Your goal ▸
Copy only what lies from the line containing "## **Stagnation und Ungleichheit**" through the line containing "by the client**." in the entries below, keeping both end lines exact and dropping every picture.

--- Source data ---

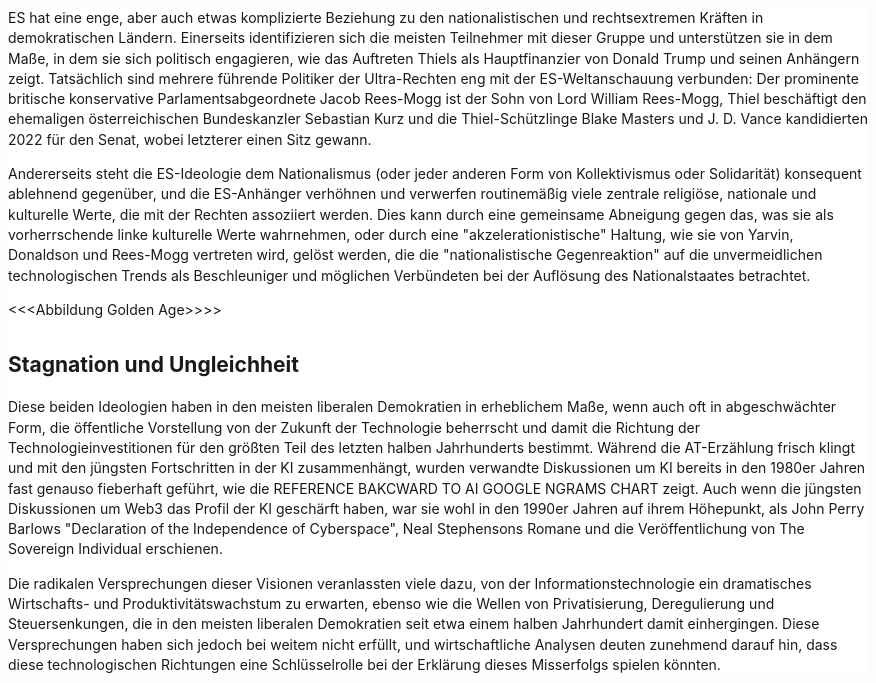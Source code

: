 ES hat eine enge, aber auch etwas komplizierte Beziehung zu den
nationalistischen und rechtsextremen Kräften in demokratischen Ländern.
Einerseits identifizieren sich die meisten Teilnehmer mit dieser Gruppe
und unterstützen sie in dem Maße, in dem sie sich politisch engagieren,
wie das Auftreten Thiels als Hauptfinanzier von Donald Trump und seinen
Anhängern zeigt. Tatsächlich sind mehrere führende Politiker der
Ultra-Rechten eng mit der ES-Weltanschauung verbunden: Der prominente
britische konservative Parlamentsabgeordnete Jacob Rees-Mogg ist der
Sohn von Lord William Rees-Mogg, Thiel beschäftigt den ehemaligen
österreichischen Bundeskanzler Sebastian Kurz und die Thiel-Schützlinge
Blake Masters und J. D. Vance kandidierten 2022 für den Senat, wobei
letzterer einen Sitz gewann.

Andererseits steht die ES-Ideologie dem Nationalismus (oder jeder
anderen Form von Kollektivismus oder Solidarität) konsequent ablehnend
gegenüber, und die ES-Anhänger verhöhnen und verwerfen routinemäßig
viele zentrale religiöse, nationale und kulturelle Werte, die mit der
Rechten assoziiert werden. Dies kann durch eine gemeinsame Abneigung
gegen das, was sie als vorherrschende linke kulturelle Werte wahrnehmen,
oder durch eine "akzelerationistische" Haltung, wie sie von Yarvin,
Donaldson und Rees-Mogg vertreten wird, gelöst werden, die die
"nationalistische Gegenreaktion" auf die unvermeidlichen technologischen
Trends als Beschleuniger und möglichen Verbündeten bei der Auflösung des
Nationalstaates betrachtet.

\<\<\<Abbildung Golden Age\>\>\>\>

## **Stagnation und Ungleichheit**

Diese beiden Ideologien haben in den meisten liberalen Demokratien in
erheblichem Maße, wenn auch oft in abgeschwächter Form, die öffentliche
Vorstellung von der Zukunft der Technologie beherrscht und damit die
Richtung der Technologieinvestitionen für den größten Teil des letzten
halben Jahrhunderts bestimmt. Während die AT-Erzählung frisch klingt und
mit den jüngsten Fortschritten in der KI zusammenhängt, wurden verwandte
Diskussionen um KI bereits in den 1980er Jahren fast genauso fieberhaft
geführt, wie die REFERENCE BAKCWARD TO AI GOOGLE NGRAMS CHART zeigt.
Auch wenn die jüngsten Diskussionen um Web3 das Profil der KI geschärft
haben, war sie wohl in den 1990er Jahren auf ihrem Höhepunkt, als John
Perry Barlows "Declaration of the Independence of Cyberspace", Neal
Stephensons Romane und die Veröffentlichung von The Sovereign Individual
erschienen.

Die radikalen Versprechungen dieser Visionen veranlassten viele dazu,
von der Informationstechnologie ein dramatisches Wirtschafts- und
Produktivitätswachstum zu erwarten, ebenso wie die Wellen von
Privatisierung, Deregulierung und Steuersenkungen, die in den meisten
liberalen Demokratien seit etwa einem halben Jahrhundert damit
einhergingen. Diese Versprechungen haben sich jedoch bei weitem nicht
erfüllt, und wirtschaftliche Analysen deuten zunehmend darauf hin, dass
diese technologischen Richtungen eine Schlüsselrolle bei der Erklärung
dieses Misserfolgs spielen könnten.
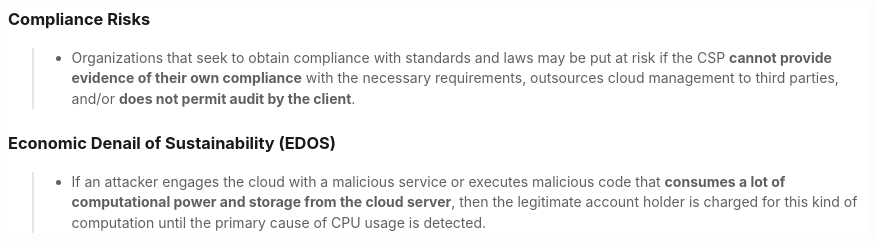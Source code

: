 ### Compliance Risks

> - Organizations that seek to obtain compliance with standards and laws may be put at risk if the CSP **cannot provide evidence of their own compliance** with the necessary requirements, outsources cloud management to third parties, and/or **does not permit audit by the client**. 


### Economic Denail of Sustainability (EDOS) 

> - If an attacker engages the cloud with a malicious service or executes malicious code that **consumes a lot of computational power and storage from the cloud server**, then the legitimate account holder is charged for this kind of computation until the primary cause of CPU usage is detected. 

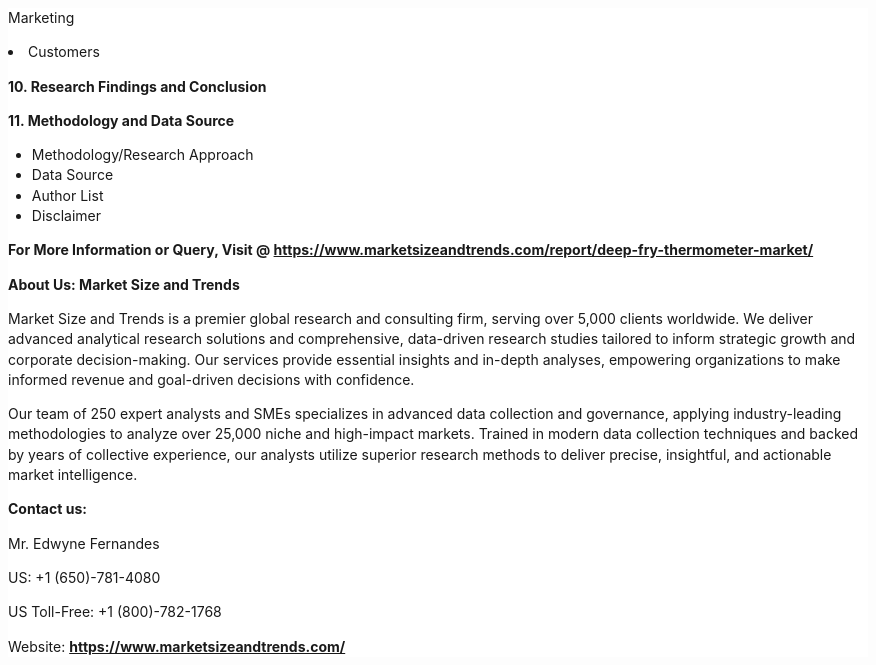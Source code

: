 Marketing</li><li>Customers</li></ul><p><strong>10. Research Findings and Conclusion</strong></p><p><strong>11. Methodology and Data Source</strong></p><ul><li>Methodology/Research Approach</li><li>Data Source</li><li>Author List</li><li>Disclaimer</li></ul></p><p><strong>For More Information or Query, Visit @ <a href="https://www.marketsizeandtrends.com/report/deep-fry-thermometer-market/">https://www.marketsizeandtrends.com/report/deep-fry-thermometer-market/</a></strong></p><p><strong>About Us: Market Size and Trends</strong></p><p>Market Size and Trends is a premier global research and consulting firm, serving over 5,000 clients worldwide. We deliver advanced analytical research solutions and comprehensive, data-driven research studies tailored to inform strategic growth and corporate decision-making. Our services provide essential insights and in-depth analyses, empowering organizations to make informed revenue and goal-driven decisions with confidence.</p><p>Our team of 250 expert analysts and SMEs specializes in advanced data collection and governance, applying industry-leading methodologies to analyze over 25,000 niche and high-impact markets. Trained in modern data collection techniques and backed by years of collective experience, our analysts utilize superior research methods to deliver precise, insightful, and actionable market intelligence.</p><p><strong>Contact us:</strong></p><p>Mr. Edwyne Fernandes</p><p>US: +1 (650)-781-4080</p><p>US Toll-Free: +1 (800)-782-1768</p><p>Website: <strong><a href="https://www.marketsizeandtrends.com/">https://www.marketsizeandtrends.com/</a></strong></p>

---

Solution to this problem ▸
## **Stagnation und Ungleichheit**

Diese beiden Ideologien haben in den meisten liberalen Demokratien in
erheblichem Maße, wenn auch oft in abgeschwächter Form, die öffentliche
Vorstellung von der Zukunft der Technologie beherrscht und damit die
Richtung der Technologieinvestitionen für den größten Teil des letzten
halben Jahrhunderts bestimmt. Während die AT-Erzählung frisch klingt und
mit den jüngsten Fortschritten in der KI zusammenhängt, wurden verwandte
Diskussionen um KI bereits in den 1980er Jahren fast genauso fieberhaft
geführt, wie die REFERENCE BAKCWARD TO AI GOOGLE NGRAMS CHART zeigt.
Auch wenn die jüngsten Diskussionen um Web3 das Profil der KI geschärft
haben, war sie wohl in den 1990er Jahren auf ihrem Höhepunkt, als John
Perry Barlows "Declaration of the Independence of Cyberspace", Neal
Stephensons Romane und die Veröffentlichung von The Sovereign Individual
erschienen.

Die radikalen Versprechungen dieser Visionen veranlassten viele dazu,
von der Informationstechnologie ein dramatisches Wirtschafts- und
Produktivitätswachstum zu erwarten, ebenso wie die Wellen von
Privatisierung, Deregulierung und Steuersenkungen, die in den meisten
liberalen Demokratien seit etwa einem halben Jahrhundert damit
einhergingen. Diese Versprechungen haben sich jedoch bei weitem nicht
erfüllt, und wirtschaftliche Analysen deuten zunehmend darauf hin, dass
diese technologischen Richtungen eine Schlüsselrolle bei der Erklärung
dieses Misserfolgs spielen könnten.
Source code

: ### Compliance Risks

> - Organizations that seek to obtain compliance with standards and laws may be put at risk if the CSP **cannot provide evidence of their own compliance** with the necessary requirements, outsources cloud management to third parties, and/or **does not permit audit by the client**. 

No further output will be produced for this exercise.